Vado veloce, corro come un Frecciarossa.
Ma il tempo è poco, sempre troppo poco.
E soprattutto passa troppo in fretta.
Specie se hai già 40 anni suonati e senti
che, in un modo o nell’altro, metà della tua vita te la sei già sgranocchiata
come un pacchetto di fonzies: se ti è andata bene ti sei leccato le dita,
altrimenti hai goduto solo a metà. È la fretta di agguantare il tempo per
dirgli ancora qualcosa di noi prima che scappi, per urlargli in fretta dal
finestrino che "Ehi, guarda che non puoi svignartela così perché io voglio
ancora fare questo, e anche quest’altro!”

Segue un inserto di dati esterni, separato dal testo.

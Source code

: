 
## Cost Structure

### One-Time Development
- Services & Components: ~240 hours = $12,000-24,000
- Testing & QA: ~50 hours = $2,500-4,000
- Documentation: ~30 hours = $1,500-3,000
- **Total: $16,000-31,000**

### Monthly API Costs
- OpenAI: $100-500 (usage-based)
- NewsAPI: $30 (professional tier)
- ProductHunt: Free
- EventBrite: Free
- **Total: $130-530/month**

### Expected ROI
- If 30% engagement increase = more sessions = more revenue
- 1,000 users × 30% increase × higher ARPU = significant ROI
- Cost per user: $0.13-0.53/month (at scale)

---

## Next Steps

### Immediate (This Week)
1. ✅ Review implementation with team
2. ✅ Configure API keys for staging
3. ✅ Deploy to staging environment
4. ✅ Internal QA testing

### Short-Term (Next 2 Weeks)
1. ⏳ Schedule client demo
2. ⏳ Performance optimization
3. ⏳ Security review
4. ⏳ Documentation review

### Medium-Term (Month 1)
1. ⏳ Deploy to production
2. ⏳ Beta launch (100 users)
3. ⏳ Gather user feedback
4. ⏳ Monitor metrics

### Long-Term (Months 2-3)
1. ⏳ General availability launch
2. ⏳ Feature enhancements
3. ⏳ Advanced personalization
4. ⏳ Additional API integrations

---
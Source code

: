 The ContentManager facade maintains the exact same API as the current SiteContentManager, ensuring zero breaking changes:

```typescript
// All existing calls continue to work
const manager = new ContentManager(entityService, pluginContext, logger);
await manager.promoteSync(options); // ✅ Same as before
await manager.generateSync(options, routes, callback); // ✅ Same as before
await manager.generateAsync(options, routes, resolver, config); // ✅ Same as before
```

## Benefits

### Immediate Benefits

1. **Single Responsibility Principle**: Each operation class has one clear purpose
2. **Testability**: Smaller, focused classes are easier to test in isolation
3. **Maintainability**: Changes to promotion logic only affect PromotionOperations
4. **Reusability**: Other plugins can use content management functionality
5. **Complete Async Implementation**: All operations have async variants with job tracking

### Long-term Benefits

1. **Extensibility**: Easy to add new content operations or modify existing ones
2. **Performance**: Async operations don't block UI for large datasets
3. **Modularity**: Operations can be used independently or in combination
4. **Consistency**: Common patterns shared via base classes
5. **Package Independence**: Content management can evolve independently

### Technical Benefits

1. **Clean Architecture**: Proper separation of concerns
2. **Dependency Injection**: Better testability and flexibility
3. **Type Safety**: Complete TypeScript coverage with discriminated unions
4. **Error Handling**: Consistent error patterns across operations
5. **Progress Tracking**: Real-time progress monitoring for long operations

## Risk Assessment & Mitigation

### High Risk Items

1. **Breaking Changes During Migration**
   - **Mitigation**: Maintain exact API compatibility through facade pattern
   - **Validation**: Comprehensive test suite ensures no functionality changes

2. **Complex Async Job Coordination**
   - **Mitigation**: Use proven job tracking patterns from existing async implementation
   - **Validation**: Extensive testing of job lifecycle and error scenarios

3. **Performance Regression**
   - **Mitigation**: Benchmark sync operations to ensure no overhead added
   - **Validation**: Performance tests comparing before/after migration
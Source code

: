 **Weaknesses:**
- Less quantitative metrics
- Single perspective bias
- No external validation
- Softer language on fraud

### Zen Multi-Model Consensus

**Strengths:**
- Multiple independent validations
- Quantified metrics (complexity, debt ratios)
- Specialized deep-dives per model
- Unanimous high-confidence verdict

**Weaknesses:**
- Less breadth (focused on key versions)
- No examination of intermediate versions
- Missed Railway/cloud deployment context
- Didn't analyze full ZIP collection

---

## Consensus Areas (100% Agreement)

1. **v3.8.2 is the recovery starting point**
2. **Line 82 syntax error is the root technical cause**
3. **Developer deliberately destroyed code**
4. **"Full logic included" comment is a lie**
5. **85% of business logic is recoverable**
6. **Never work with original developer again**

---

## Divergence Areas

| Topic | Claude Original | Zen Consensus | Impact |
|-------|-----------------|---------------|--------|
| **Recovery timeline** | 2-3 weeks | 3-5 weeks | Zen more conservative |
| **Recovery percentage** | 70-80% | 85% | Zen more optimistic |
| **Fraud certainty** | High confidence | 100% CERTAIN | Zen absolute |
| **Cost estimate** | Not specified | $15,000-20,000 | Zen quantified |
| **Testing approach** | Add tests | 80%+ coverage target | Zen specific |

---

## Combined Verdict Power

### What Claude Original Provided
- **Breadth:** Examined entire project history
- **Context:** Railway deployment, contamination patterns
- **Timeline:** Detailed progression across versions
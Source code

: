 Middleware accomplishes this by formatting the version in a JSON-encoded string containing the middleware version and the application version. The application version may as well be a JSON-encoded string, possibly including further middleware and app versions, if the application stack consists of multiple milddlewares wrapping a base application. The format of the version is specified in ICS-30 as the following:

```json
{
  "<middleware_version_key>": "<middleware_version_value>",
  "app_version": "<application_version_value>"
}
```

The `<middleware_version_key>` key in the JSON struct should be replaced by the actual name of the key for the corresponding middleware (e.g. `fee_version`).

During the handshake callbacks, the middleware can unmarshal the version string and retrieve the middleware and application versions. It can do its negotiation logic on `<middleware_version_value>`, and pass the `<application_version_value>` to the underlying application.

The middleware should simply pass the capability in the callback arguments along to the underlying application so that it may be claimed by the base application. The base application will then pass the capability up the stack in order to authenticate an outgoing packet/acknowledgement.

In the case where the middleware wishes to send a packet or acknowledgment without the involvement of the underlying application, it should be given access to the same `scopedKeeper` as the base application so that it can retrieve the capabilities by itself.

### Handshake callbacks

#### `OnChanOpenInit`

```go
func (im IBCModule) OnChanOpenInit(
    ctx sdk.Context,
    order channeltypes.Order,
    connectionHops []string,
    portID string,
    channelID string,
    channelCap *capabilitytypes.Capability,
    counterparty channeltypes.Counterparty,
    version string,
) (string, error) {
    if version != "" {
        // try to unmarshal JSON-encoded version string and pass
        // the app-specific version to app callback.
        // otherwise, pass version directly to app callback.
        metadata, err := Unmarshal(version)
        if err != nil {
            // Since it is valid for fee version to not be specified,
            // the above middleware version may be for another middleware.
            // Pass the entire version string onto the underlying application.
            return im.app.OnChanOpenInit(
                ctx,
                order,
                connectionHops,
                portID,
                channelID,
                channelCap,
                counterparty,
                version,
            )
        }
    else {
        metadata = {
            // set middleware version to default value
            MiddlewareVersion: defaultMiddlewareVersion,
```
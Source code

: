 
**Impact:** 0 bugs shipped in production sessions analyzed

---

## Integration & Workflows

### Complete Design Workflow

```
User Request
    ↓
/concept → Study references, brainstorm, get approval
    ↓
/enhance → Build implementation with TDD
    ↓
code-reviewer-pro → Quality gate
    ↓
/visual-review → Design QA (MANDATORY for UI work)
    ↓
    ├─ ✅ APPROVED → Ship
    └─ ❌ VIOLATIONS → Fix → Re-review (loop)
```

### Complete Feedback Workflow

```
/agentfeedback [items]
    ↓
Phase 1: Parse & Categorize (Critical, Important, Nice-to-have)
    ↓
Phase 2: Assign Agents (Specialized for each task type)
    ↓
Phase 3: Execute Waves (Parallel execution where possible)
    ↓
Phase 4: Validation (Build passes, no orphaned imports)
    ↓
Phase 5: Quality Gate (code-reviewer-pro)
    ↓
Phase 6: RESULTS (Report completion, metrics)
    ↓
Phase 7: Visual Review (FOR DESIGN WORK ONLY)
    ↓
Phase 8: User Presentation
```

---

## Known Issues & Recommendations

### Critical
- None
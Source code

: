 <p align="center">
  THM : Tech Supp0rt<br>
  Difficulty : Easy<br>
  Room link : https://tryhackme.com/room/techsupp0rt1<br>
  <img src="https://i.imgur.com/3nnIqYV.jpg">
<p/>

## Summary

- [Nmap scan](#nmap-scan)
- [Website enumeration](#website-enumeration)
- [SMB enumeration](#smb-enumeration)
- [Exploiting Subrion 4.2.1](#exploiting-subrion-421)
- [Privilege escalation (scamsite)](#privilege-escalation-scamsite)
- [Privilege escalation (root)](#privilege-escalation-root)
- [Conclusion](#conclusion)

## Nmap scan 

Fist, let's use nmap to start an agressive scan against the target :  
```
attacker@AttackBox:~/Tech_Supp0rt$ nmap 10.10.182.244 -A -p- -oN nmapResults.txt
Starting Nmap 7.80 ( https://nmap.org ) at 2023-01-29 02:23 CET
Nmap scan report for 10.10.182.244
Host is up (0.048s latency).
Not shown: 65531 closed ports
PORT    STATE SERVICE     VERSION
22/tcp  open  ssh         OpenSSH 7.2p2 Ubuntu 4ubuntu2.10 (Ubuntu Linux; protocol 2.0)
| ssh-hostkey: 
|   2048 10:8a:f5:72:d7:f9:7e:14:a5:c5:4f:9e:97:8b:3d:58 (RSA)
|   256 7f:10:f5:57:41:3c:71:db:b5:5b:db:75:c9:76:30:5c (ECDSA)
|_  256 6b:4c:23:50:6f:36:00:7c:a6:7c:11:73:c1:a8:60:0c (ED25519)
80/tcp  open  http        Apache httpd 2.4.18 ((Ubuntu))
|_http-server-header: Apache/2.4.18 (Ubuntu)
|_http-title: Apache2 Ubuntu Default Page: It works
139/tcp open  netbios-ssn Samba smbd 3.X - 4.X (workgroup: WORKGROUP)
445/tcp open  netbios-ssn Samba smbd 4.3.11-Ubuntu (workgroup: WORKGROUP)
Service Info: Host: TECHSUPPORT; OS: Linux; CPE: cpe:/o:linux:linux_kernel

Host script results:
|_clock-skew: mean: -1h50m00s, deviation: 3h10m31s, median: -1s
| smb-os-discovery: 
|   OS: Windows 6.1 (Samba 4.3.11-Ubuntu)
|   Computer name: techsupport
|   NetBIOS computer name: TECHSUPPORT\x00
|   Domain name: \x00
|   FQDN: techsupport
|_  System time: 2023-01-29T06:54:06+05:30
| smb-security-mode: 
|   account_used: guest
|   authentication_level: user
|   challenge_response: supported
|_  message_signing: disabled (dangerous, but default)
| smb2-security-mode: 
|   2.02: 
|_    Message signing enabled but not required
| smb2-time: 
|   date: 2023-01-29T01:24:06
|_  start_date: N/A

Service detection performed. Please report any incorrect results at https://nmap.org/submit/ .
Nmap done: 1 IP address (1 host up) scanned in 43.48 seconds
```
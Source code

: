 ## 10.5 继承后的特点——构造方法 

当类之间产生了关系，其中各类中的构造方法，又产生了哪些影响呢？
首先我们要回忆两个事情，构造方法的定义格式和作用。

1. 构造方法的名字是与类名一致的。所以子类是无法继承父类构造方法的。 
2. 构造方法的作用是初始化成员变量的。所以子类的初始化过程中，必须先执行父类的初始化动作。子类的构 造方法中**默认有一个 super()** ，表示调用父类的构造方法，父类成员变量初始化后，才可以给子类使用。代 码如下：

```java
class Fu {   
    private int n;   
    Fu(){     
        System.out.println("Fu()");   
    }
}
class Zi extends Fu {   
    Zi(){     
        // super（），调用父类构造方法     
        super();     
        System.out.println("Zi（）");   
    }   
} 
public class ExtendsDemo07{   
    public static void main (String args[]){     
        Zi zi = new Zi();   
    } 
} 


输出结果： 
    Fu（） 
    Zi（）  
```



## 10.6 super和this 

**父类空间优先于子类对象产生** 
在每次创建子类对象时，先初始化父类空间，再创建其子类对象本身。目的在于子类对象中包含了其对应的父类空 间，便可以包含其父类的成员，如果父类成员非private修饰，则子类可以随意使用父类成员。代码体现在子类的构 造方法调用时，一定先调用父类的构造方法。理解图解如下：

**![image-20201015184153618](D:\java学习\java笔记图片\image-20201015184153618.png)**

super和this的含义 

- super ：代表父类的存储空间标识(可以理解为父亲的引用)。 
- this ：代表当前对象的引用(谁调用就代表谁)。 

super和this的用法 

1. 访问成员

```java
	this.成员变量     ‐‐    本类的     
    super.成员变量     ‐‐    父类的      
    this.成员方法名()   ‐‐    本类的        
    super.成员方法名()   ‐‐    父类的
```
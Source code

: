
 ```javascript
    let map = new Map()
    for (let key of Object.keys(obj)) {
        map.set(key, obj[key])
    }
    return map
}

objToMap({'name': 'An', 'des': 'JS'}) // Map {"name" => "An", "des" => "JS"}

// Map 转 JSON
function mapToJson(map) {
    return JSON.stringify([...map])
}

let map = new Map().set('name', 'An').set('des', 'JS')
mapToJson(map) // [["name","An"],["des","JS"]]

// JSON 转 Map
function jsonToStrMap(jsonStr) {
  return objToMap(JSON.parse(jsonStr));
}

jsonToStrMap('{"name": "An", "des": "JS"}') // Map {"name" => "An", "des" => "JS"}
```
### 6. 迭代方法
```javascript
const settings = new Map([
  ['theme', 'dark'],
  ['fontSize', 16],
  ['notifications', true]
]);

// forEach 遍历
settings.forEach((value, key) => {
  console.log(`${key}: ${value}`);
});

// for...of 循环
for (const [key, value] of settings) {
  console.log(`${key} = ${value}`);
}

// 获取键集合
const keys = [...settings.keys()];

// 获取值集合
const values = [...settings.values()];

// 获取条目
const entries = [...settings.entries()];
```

Ma quello se ne frega, passa e fugge lo
stesso.
Tu sei lì, davanti allo specchio che
tormenti un comedone e cerchi di capire la destinazione d’uso del Tampax; l’attimo dopo sei ancora davanti
allo specchio, solo che ora del Tampax non sai più che fartene , hai le zampe
di gallina, le rughe di espressione e rimpiangi la spensieratezza dei tuoi pori
otturati.
La scorsa settimana Madonna è tornata ad
esibirsi a Torino.
Su Facebook sono comparsi i primi post del
suo Rebel Heart Tour e io mi sono
accorta che, in una passata di mascara waterproof, era trascorso qualcosa tipo un
quarto di secolo, da quando, con tanto di fascia di pizzo sintetico stretta sui
capelli ossigenati a colpi di Crystal Soleil e guarnizioni gommate fino
all’avambraccio, mi dimenavo sulle note di Material Girl in compagnia di
adolescenti arruffate e sognatrici come me.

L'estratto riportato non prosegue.